In 1895, New Jersey suffragists, including Cecilia Gaines the President of the Jersey City Woman's Club, lobbied the legislature to pass a law allowing women to become lawyers in New Jersey. Mary Philbrook was the first to be admitted. She worked for the law firm of Bacot and Record in Jersey City before starting her practice. In 1902 Philbrook moved her law practice to Newark where she organized her first statewide Legal Aid Society. In 1906 she was admitted to practice before the United States Supreme Court. She was the first woman from New Jersey to be so appointed.

==Activism==
Philbrook volunteered to be counsel for the Legal Aid Society at Cornelia Bradford's Whittier House in lower Jersey City. Here she helped Mabel Smith Douglass and the College Club of Jersey City to promote the founding of New Jersey College for Women (now Douglass College).

During the suffrage campaign, Philbrook supported the militant activism of Alice Paul and her National Woman's Party in Washington, D.C. After writing the passage of the 19th Amendment, Philbrook worked with Alice Paul on the passage of the equal rights amendment.

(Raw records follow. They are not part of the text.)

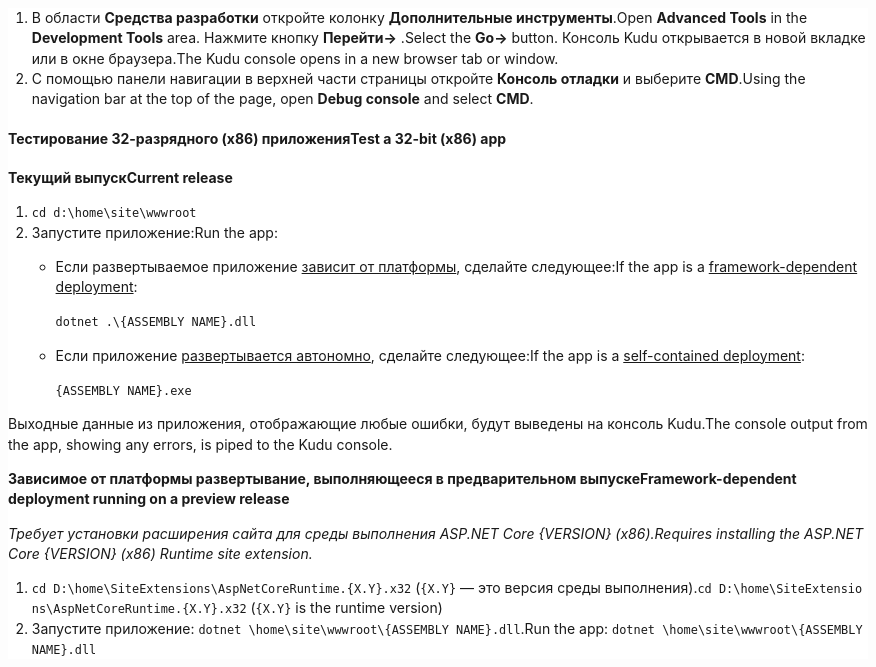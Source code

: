 1. <span data-ttu-id="760e6-265">В области **Средства разработки** откройте колонку **Дополнительные инструменты**.</span><span class="sxs-lookup"><span data-stu-id="760e6-265">Open **Advanced Tools** in the **Development Tools** area.</span></span> <span data-ttu-id="760e6-266">Нажмите кнопку **Перейти&rarr;** .</span><span class="sxs-lookup"><span data-stu-id="760e6-266">Select the **Go&rarr;** button.</span></span> <span data-ttu-id="760e6-267">Консоль Kudu открывается в новой вкладке или в окне браузера.</span><span class="sxs-lookup"><span data-stu-id="760e6-267">The Kudu console opens in a new browser tab or window.</span></span>
1. <span data-ttu-id="760e6-268">С помощью панели навигации в верхней части страницы откройте **Консоль отладки** и выберите **CMD**.</span><span class="sxs-lookup"><span data-stu-id="760e6-268">Using the navigation bar at the top of the page, open **Debug console** and select **CMD**.</span></span>

#### <a name="test-a-32-bit-x86-app"></a><span data-ttu-id="760e6-269">Тестирование 32-разрядного (x86) приложения</span><span class="sxs-lookup"><span data-stu-id="760e6-269">Test a 32-bit (x86) app</span></span>

<span data-ttu-id="760e6-270">**Текущий выпуск**</span><span class="sxs-lookup"><span data-stu-id="760e6-270">**Current release**</span></span>

1. `cd d:\home\site\wwwroot`
1. <span data-ttu-id="760e6-271">Запустите приложение:</span><span class="sxs-lookup"><span data-stu-id="760e6-271">Run the app:</span></span>
   * <span data-ttu-id="760e6-272">Если развертываемое приложение [зависит от платформы](/dotnet/core/deploying/#framework-dependent-deployments-fdd), сделайте следующее:</span><span class="sxs-lookup"><span data-stu-id="760e6-272">If the app is a [framework-dependent deployment](/dotnet/core/deploying/#framework-dependent-deployments-fdd):</span></span>

     ```dotnetcli
     dotnet .\{ASSEMBLY NAME}.dll
     ```

   * <span data-ttu-id="760e6-273">Если приложение [развертывается автономно](/dotnet/core/deploying/#self-contained-deployments-scd), сделайте следующее:</span><span class="sxs-lookup"><span data-stu-id="760e6-273">If the app is a [self-contained deployment](/dotnet/core/deploying/#self-contained-deployments-scd):</span></span>

     ```console
     {ASSEMBLY NAME}.exe
     ```

<span data-ttu-id="760e6-274">Выходные данные из приложения, отображающие любые ошибки, будут выведены на консоль Kudu.</span><span class="sxs-lookup"><span data-stu-id="760e6-274">The console output from the app, showing any errors, is piped to the Kudu console.</span></span>

<span data-ttu-id="760e6-275">**Зависимое от платформы развертывание, выполняющееся в предварительном выпуске**</span><span class="sxs-lookup"><span data-stu-id="760e6-275">**Framework-dependent deployment running on a preview release**</span></span>

<span data-ttu-id="760e6-276">*Требует установки расширения сайта для среды выполнения ASP.NET Core {VERSION} (x86).*</span><span class="sxs-lookup"><span data-stu-id="760e6-276">*Requires installing the ASP.NET Core {VERSION} (x86) Runtime site extension.*</span></span>

1. <span data-ttu-id="760e6-277">`cd D:\home\SiteExtensions\AspNetCoreRuntime.{X.Y}.x32` (`{X.Y}` — это версия среды выполнения).</span><span class="sxs-lookup"><span data-stu-id="760e6-277">`cd D:\home\SiteExtensions\AspNetCoreRuntime.{X.Y}.x32` (`{X.Y}` is the runtime version)</span></span>
1. <span data-ttu-id="760e6-278">Запустите приложение: `dotnet \home\site\wwwroot\{ASSEMBLY NAME}.dll`.</span><span class="sxs-lookup"><span data-stu-id="760e6-278">Run the app: `dotnet \home\site\wwwroot\{ASSEMBLY NAME}.dll`</span></span>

In 1947, Philbrook changed the wording of the New Jersey Constitution to ensure equal rights for men and women. As a result, the word "persons" is used to include both sexes.

== Death and legacy ==
Philbrook died on September 2, 1958, at the age 86 in Point Pleasant, New Jersey.

Every year, the Rutgers School of Law – Camden presents the Mary Philbrook Public Interest Award to a distinguished individual who has honoured the spirit of Mary Philbrook by serving the public interest in the legal field. The award is presented at a gala dinner that also honours law school students who have particularly distinguished themselves in public interest law.